■ WORK TO COMPLETE ■
This exercise asks for every line of the material that contains the word "seed".

=== Begin Enclosure ===

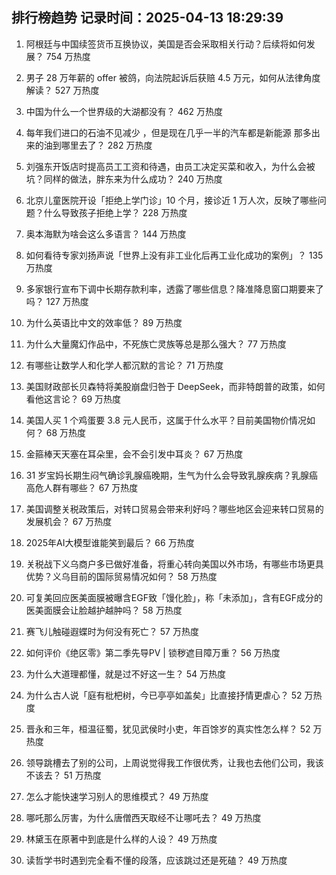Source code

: 
## 排行榜趋势 记录时间：2025-04-13 18:29:39
  
  1. 阿根廷与中国续签货币互换协议，美国是否会采取相关行动？后续将如何发展？ 754 万热度
    
  2. 男子 28 万年薪的 offer 被鸽，向法院起诉后获赔 4.5 万元，如何从法律角度解读？ 527 万热度
    
  3. 中国为什么一个世界级的大湖都没有？ 462 万热度
    
  4. 每年我们进口的石油不见减少 ，但是现在几乎一半的汽车都是新能源 那多出来的油到哪里去了？ 282 万热度
    
  5. 刘强东开饭店时提高员工工资和待遇，由员工决定买菜和收入，为什么会被坑？同样的做法，胖东来为什么成功？ 240 万热度
    
  6. 北京儿童医院开设「拒绝上学门诊」10 个月，接诊近 1 万人次，反映了哪些问题？什么导致孩子拒绝上学？ 228 万热度
    
  7. 奥本海默为啥会这么多语言？ 144 万热度
    
  8. 如何看待专家刘扬声说「世界上没有非工业化后再工业化成功的案例」？ 135 万热度
    
  9. 多家银行宣布下调中长期存款利率，透露了哪些信息？降准降息窗口期要来了吗？ 127 万热度
    
  10. 为什么英语比中文的效率低？ 89 万热度
    
  11. 为什么大量魔幻作品中，不死族亡灵族等总是那么强大？ 77 万热度
    
  12. 有哪些让数学人和化学人都沉默的言论？ 71 万热度
    
  13. 美国财政部长贝森特将美股崩盘归咎于 DeepSeek，而非特朗普的政策，如何看他这言论？ 69 万热度
    
  14. 美国人买 1 个鸡蛋要 3.8 元人民币，这属于什么水平？目前美国物价情况如何？ 68 万热度
    
  15. 金箍棒天天塞在耳朵里，会不会引发中耳炎？ 67 万热度
    
  16. 31 岁宝妈长期生闷气确诊乳腺癌晚期，生气为什么会导致乳腺疾病？乳腺癌高危人群有哪些？ 67 万热度
    
  17. 美国调整关税政策后，对转口贸易会带来利好吗？哪些地区会迎来转口贸易的发展机会？ 67 万热度
    
  18. 2025年AI大模型谁能笑到最后？ 66 万热度
    
  19. 关税战下义乌商户多已做好准备，将重心转向美国以外市场，有哪些市场更具优势？义乌目前的国际贸易情况如何？ 58 万热度
    
  20. 可复美回应医美面膜被曝含EGF致「馒化脸」，称「未添加」，含有EGF成分的医美面膜会让脸越护越肿吗？ 58 万热度
    
  21. 赛飞儿触碰遐蝶时为何没有死亡？ 57 万热度
    
  22. 如何评价《绝区零》第二季先导PV | 锁秽遮目障万重？ 56 万热度
    
  23. 为什么大道理都懂，就是过不好这一生？ 54 万热度
    
  24. 为什么古人说「庭有枇杷树，今已亭亭如盖矣」比直接抒情更虐心？ 52 万热度
    
  25. 晋永和三年，桓温征蜀，犹见武侯时小吏，年百馀岁的真实性怎么样？ 52 万热度
    
  26. 领导跳槽去了别的公司，上周说觉得我工作很优秀，让我也去他们公司，我该不该去？ 51 万热度
    
  27. 怎么才能快速学习别人的思维模式？ 49 万热度
    
  28. 哪吒那么厉害，为什么唐僧西天取经不让哪吒去？ 49 万热度
    
  29. 林黛玉在原著中到底是什么样的人设？ 49 万热度
    
  30. 读哲学书时遇到完全看不懂的段落，应该跳过还是死磕？ 49 万热度
    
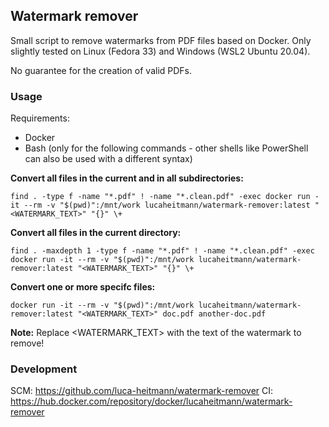## Watermark remover
Small script to remove watermarks from PDF files based on Docker. Only slightly tested on Linux (Fedora 33) and Windows (WSL2 Ubuntu 20.04).

No guarantee for the creation of valid PDFs.

### Usage
Requirements:
- Docker
- Bash (only for the following commands - other shells like PowerShell can also be used with a different syntax)

**Convert all files in the current and in all subdirectories:**

`find . -type f -name "*.pdf" ! -name "*.clean.pdf" -exec docker run -it --rm -v "$(pwd)":/mnt/work lucaheitmann/watermark-remover:latest "<WATERMARK_TEXT>" "{}" \+`

**Convert all files in the current directory:**

`find . -maxdepth 1 -type f -name "*.pdf" ! -name "*.clean.pdf" -exec docker run -it --rm -v "$(pwd)":/mnt/work lucaheitmann/watermark-remover:latest "<WATERMARK_TEXT>" "{}" \+`

**Convert one or more specifc files:**

`docker run -it --rm -v "$(pwd)":/mnt/work lucaheitmann/watermark-remover:latest "<WATERMARK_TEXT>" doc.pdf another-doc.pdf`

**Note:**
Replace <WATERMARK_TEXT> with the text of the watermark to remove!

### Development
SCM: https://github.com/luca-heitmann/watermark-remover
CI: https://hub.docker.com/repository/docker/lucaheitmann/watermark-remover

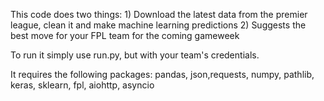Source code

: This code does two things:
    1) Download the latest data from the premier league, clean it and make machine learning predictions
    2) Suggests the best move for your FPL team for the coming gameweek

To run it simply use run.py, but with your team's credentials. 

It requires the following packages: pandas, json,requests, numpy, pathlib, keras, sklearn, fpl, aiohttp, asyncio

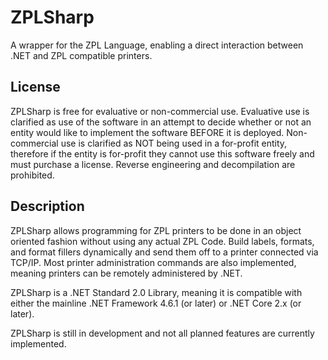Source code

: # ZPLSharp
A wrapper for the ZPL Language, enabling a direct interaction between .NET and ZPL compatible printers.

## License
ZPLSharp is free for evaluative or non-commercial use. Evaluative use is clarified as use of the software in an attempt to decide whether or not an entity would like to implement the software BEFORE it is deployed. Non-commercial use is clarified as NOT being used in a for-profit entity, therefore if the entity is for-profit they cannot use this software freely and must purchase a license. Reverse engineering and decompilation are prohibited.


## Description
ZPLSharp allows programming for ZPL printers to be done in an object oriented fashion without using any actual ZPL Code.
Build labels, formats, and format fillers dynamically and send them off to a printer connected via TCP/IP.
Most printer administration commands are also implemented, meaning printers can be remotely administered by .NET.

ZPLSharp is a .NET Standard 2.0 Library, meaning it is compatible with either the mainline .NET Framework 4.6.1 (or later) or .NET Core 2.x (or later).

ZPLSharp is still in development and not all planned features are currently implemented.
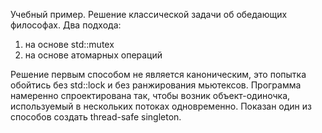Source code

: Учебный пример. Решение классической задачи об обедающих философах. Два подхода:
1) на основе std::mutex
2) на основе атомарных операций

Решение первым способом не является каноническим, это попытка обойтись без std::lock и без ранжирования мьютексов.
Программа намеренно спроектирована так, чтобы возник объект-одиночка, используемый в нескольких потоках одновременно. 
Показан один из способов создать thread-safe singleton.
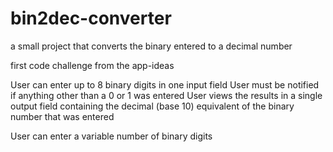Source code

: # bin2dec-converter
a small project that converts the binary entered to a decimal number

first code challenge from the app-ideas

User can enter up to 8 binary digits in one input field
User must be notified if anything other than a 0 or 1 was entered
User views the results in a single output field containing the decimal (base 10) equivalent of the binary number that was entered
 
 User can enter a variable number of binary digits
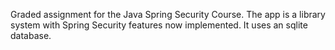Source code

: Graded assignment for the Java Spring Security Course. The app is a library system with Spring Security features now implemented. It uses an sqlite database.
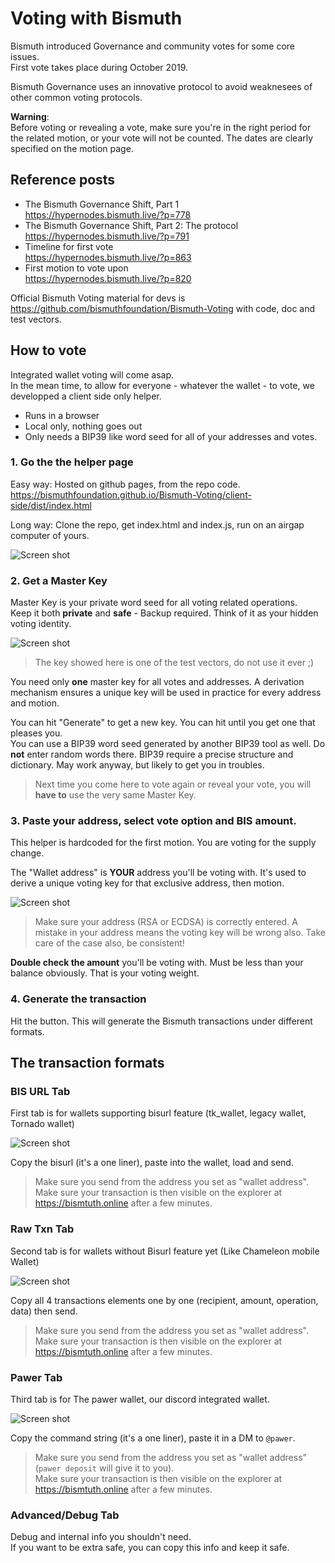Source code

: # Voting with Bismuth

Bismuth introduced Governance and community votes for some core issues.  
First vote takes place during October 2019.

Bismuth Governance uses an innovative protocol to avoid weaknesees of other common voting protocols.

**Warning**:  
Before voting or revealing a vote, make sure you're in the right period for the related motion, or your vote will not be counted.
The dates are clearly specified on the motion page.

## Reference posts

- The Bismuth Governance Shift, Part 1  
https://hypernodes.bismuth.live/?p=778
- The Bismuth Governance Shift, Part 2: The protocol  
https://hypernodes.bismuth.live/?p=791
- Timeline for first vote  
https://hypernodes.bismuth.live/?p=863
- First motion to vote upon  
https://hypernodes.bismuth.live/?p=820

Official Bismuth Voting material for devs is https://github.com/bismuthfoundation/Bismuth-Voting with code, doc and test vectors.


## How to vote

Integrated wallet voting will come asap.  
In the mean time, to allow for everyone - whatever the wallet - to vote, we developped a client side only helper.  

- Runs in a browser
- Local only, nothing goes out
- Only needs a BIP39 like word seed for all of your addresses and votes.

### 1. Go the the helper page

Easy way: Hosted on github pages, from the repo code.  
https://bismuthfoundation.github.io/Bismuth-Voting/client-side/dist/index.html

Long way: Clone the repo, get index.html and index.js, run on an airgap computer of yours.

![Screen shot](https://github.com/bismuthfoundation/Bismuth-FAQ/raw/master/Voting/vote_init.png)

### 2. Get a Master Key

Master Key is your private word seed for all voting related operations.  
Keep it both **private** and **safe** - Backup required. Think of it as your hidden voting identity.

![Screen shot](https://github.com/bismuthfoundation/Bismuth-FAQ/raw/master/Voting/vote_masterkey.png)

> The key showed here is one of the test vectors, do not use it ever ;)

You need only **one** master key for all votes and addresses. A derivation mechanism ensures a unique key will be used in practice for every address and motion.

You can hit "Generate" to get a new key. You can hit until you get one that pleases you.  
You can use a BIP39 word seed generated by another BIP39 tool as well.
Do **not** enter random words there. BIP39 require a precise structure and dictionary. 
May work anyway, but likely to get you in troubles.  

> Next time you come here to vote again or reveal your vote, you will **have to** use the very same Master Key.

### 3. Paste your address, select vote option and BIS amount.

This helper is hardcoded for the first motion. You are voting for the supply change.

The "Wallet address" is **YOUR** address you'll be voting with. It's used to derive a unique voting key for that exclusive address, then motion.

![Screen shot](https://github.com/bismuthfoundation/Bismuth-FAQ/raw/master/Voting/vote_full.png)

> Make sure your address (RSA or ECDSA) is correctly entered. A mistake in your address means the voting key will be wrong also. 
> Take care of the case also, be consistent!

**Double check the amount** you'll be voting with. Must be less than your balance obviously. That is your voting weight.

### 4. Generate the transaction

Hit the button. This will generate the Bismuth transactions under different formats.

## The transaction formats

### BIS URL Tab

First tab is for wallets supporting bisurl feature (tk_wallet, legacy wallet, Tornado wallet)

![Screen shot](https://github.com/bismuthfoundation/Bismuth-FAQ/raw/master/Voting/vote_tab1.png)

Copy the bisurl (it's a one liner), paste into the wallet, load and send.  

> Make sure you send from the address you set as "wallet address".  
> Make sure your transaction is then visible on the explorer at https://bismtuth.online after a few minutes.

### Raw Txn Tab

Second tab is for wallets without Bisurl feature yet (Like Chameleon mobile Wallet)

![Screen shot](https://github.com/bismuthfoundation/Bismuth-FAQ/raw/master/Voting/vote_tab2.png)

Copy all 4 transactions elements one by one (recipient, amount, operation, data) then send.

> Make sure you send from the address you set as "wallet address".  
> Make sure your transaction is then visible on the explorer at https://bismtuth.online after a few minutes.

### Pawer Tab

Third tab is for The pawer wallet, our discord integrated wallet.

![Screen shot](https://github.com/bismuthfoundation/Bismuth-FAQ/raw/master/Voting/vote_tab3.png)

Copy the command string (it's a one liner), paste it in a DM to `@pawer`.

> Make sure you send from the address you set as "wallet address" (`pawer deposit` will give it to you).  
> Make sure your transaction is then visible on the explorer at https://bismtuth.online after a few minutes.

### Advanced/Debug Tab

Debug and internal info you shouldn't need.  
If you want to be extra safe, you can copy this info and keep it safe.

=== End Enclosure ===

■ OUTPUT BELOW ■
- Only needs a BIP39 like word seed for all of your addresses and votes.
Master Key is your private word seed for all voting related operations.  
You can use a BIP39 word seed generated by another BIP39 tool as well.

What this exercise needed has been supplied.